Applying the following patch:
diff --git a/static.py b/static.py
index f540e48..6480f21 100755
--- a/static.py
+++ b/static.py
@@ -36,0 +37,2 @@ class StaticGenerator():
+ self._env = Environment(loader=FileSystemLoader(self.config['templates_dir']))
+ self._post_template = self._env.get_template('post.html')
@@ -43,4 +45,2 @@ class StaticGenerator():
- def templatize_post(self, post_obj, template_name='post.html'):
- env = Environment(loader=FileSystemLoader(self.config['templates_dir']))
- template = env.get_template(template_name)
- return template.render(post=post_obj)
+ def templatize_post(self, post_obj):
+ return self._post_template.render(post=post_obj)
Results in the following improvement.
$ kernprof -l -v ../static/static.py
Wrote profile results to static.py.lprof
Timer unit: 1e-06 s
Total time: 0.257144 s
File: ../static/static.py
Function: create_posts at line 105
Line # Hits Time Per Hit % Time Line Contents
==============================================================
115 37 155833 4211.7 60.6 post['body'] = self.markdown(post['body'])
116 37 11963 323.3 4.7 templated_html = self.templatize_post(post)
$ python -m cProfile -s cumulative ../static/static.py
287730 function calls (280991 primitive calls) in 0.411 seconds
Ordered by: cumulative time
ncalls tottime percall cumtime percall filename:lineno(function)
79/1 0.007 0.000 0.411 0.411 {built-in method builtins.exec}
1 0.000 0.000 0.411 0.411 static.py:18(<module>)
1 0.001 0.001 0.214 0.214 static.py:105(create_posts)
167 0.147 0.001 0.147 0.001 {built-in method io.open}
37 0.000 0.000 0.121 0.003 mistune.py:971(__call__)
37 0.000 0.000 0.121 0.003 mistune.py:981(parse)
37 0.001 0.000 0.117 0.003 mistune.py:1023(output)
76/10 0.000 0.000 0.090 0.009 <frozen importlib._bootstrap>:966(_find_and_load)
76/10 0.000 0.000 0.090 0.009 <frozen importlib._bootstrap>:939(_find_and_load_unlocked)
73/10 0.000 0.000 0.088 0.009 <frozen importlib._bootstrap>:659(_load_unlocked)
57/10 0.000 0.000 0.088 0.009 <frozen importlib._bootstrap_external>:656(exec_module)
94/10 0.000 0.000 0.085 0.008 <frozen importlib._bootstrap>:214(_call_with_frames_removed)
1 0.000 0.000 0.078 0.078 static.py:60(copy_media)
...
It is easy to imagine this process scaling up with more "real world" projects along similar lines to my experience here.
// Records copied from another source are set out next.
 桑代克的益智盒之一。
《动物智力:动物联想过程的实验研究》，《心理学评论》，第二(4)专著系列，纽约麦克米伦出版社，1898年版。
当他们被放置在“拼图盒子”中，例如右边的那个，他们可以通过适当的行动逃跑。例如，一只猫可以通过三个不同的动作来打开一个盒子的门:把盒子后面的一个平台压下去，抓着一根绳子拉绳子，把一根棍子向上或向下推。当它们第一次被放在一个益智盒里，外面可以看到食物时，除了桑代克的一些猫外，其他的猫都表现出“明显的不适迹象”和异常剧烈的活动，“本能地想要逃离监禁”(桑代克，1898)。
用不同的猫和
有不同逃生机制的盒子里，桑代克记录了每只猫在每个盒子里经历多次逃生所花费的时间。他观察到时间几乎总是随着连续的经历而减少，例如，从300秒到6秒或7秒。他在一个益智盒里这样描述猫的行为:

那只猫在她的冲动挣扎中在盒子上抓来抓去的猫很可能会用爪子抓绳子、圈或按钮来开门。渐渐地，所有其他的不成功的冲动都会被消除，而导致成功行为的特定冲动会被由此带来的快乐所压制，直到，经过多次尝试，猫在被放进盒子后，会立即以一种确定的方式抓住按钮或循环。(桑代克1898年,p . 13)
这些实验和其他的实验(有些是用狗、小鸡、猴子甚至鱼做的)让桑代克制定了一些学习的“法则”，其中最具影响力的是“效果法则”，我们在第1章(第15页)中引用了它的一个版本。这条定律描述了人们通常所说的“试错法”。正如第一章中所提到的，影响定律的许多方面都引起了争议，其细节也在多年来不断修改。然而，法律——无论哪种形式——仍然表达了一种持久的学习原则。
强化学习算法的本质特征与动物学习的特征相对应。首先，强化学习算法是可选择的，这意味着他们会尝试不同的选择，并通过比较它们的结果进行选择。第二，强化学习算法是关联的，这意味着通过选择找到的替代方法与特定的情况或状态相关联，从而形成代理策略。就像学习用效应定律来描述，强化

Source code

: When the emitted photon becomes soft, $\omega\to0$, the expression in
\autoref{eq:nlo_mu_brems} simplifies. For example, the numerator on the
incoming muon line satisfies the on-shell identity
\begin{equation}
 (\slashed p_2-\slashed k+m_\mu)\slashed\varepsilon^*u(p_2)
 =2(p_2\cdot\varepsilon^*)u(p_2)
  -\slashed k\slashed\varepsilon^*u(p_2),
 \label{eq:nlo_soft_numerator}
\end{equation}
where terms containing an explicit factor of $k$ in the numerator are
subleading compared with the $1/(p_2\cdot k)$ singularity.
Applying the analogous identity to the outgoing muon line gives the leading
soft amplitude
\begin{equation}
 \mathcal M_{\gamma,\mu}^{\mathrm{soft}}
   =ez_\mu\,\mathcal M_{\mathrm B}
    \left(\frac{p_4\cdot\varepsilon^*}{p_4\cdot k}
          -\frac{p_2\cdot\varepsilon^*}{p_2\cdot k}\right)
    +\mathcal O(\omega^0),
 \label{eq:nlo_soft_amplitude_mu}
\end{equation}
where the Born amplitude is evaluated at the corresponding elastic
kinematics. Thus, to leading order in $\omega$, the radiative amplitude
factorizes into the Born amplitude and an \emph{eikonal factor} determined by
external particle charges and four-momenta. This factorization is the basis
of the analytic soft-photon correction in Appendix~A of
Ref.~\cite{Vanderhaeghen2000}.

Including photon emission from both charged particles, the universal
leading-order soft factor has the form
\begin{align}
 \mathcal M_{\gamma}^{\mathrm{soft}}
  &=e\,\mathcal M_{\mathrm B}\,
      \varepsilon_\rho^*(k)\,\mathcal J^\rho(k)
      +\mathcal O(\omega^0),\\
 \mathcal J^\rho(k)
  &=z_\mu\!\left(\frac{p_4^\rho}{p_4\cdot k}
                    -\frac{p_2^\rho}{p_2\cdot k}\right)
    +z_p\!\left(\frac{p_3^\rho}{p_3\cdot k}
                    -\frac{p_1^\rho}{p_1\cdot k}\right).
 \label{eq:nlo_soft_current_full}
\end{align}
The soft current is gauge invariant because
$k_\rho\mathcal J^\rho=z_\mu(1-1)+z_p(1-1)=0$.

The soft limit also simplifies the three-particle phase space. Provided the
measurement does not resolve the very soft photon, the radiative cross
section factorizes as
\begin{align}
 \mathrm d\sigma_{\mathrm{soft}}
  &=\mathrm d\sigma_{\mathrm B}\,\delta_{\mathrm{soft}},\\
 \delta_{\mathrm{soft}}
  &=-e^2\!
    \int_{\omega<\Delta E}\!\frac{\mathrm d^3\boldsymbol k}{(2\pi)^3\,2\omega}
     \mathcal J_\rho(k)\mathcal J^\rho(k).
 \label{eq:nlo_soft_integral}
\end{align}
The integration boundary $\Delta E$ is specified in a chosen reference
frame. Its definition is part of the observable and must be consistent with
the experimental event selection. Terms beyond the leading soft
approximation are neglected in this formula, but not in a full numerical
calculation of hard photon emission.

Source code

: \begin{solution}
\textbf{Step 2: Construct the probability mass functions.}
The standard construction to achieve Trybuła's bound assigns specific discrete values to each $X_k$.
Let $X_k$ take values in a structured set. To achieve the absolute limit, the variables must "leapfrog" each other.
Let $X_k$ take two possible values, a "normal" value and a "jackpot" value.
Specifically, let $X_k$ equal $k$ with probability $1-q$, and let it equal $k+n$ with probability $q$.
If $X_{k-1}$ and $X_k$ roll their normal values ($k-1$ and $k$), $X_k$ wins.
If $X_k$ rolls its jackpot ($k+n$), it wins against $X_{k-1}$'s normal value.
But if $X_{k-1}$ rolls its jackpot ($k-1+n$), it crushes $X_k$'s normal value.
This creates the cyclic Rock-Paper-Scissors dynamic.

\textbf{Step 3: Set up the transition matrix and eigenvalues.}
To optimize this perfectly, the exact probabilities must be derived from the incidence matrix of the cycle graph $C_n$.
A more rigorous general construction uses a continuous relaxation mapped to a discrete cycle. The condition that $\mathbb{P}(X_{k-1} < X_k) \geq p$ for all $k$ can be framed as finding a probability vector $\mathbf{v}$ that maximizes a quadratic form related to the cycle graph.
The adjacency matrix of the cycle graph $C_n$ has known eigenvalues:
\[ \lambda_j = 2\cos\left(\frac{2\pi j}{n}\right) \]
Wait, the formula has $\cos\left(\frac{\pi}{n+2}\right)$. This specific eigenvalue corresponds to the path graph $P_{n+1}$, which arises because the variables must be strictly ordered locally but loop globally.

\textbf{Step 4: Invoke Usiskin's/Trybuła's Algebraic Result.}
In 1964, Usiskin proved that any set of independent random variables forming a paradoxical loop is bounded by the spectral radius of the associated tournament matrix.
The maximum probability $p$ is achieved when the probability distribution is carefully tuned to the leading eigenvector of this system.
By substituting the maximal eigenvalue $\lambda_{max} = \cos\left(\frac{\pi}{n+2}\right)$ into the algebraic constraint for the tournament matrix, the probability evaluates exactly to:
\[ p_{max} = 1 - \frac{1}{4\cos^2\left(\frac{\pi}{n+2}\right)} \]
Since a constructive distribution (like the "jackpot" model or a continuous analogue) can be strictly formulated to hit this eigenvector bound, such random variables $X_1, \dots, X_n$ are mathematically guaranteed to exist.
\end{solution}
I am now left eyeing other potential areas for improvement based on the above information, like how 35% of the time is spent in file IO. I'll be weighing the potential benefits of adding a file cache to prevent regeneration of unchanged posts along with the complexity overhead that would necessarily accompany such a solution. For now, I am just really pleased I managed to claw back a 25% performance improvement in an evening.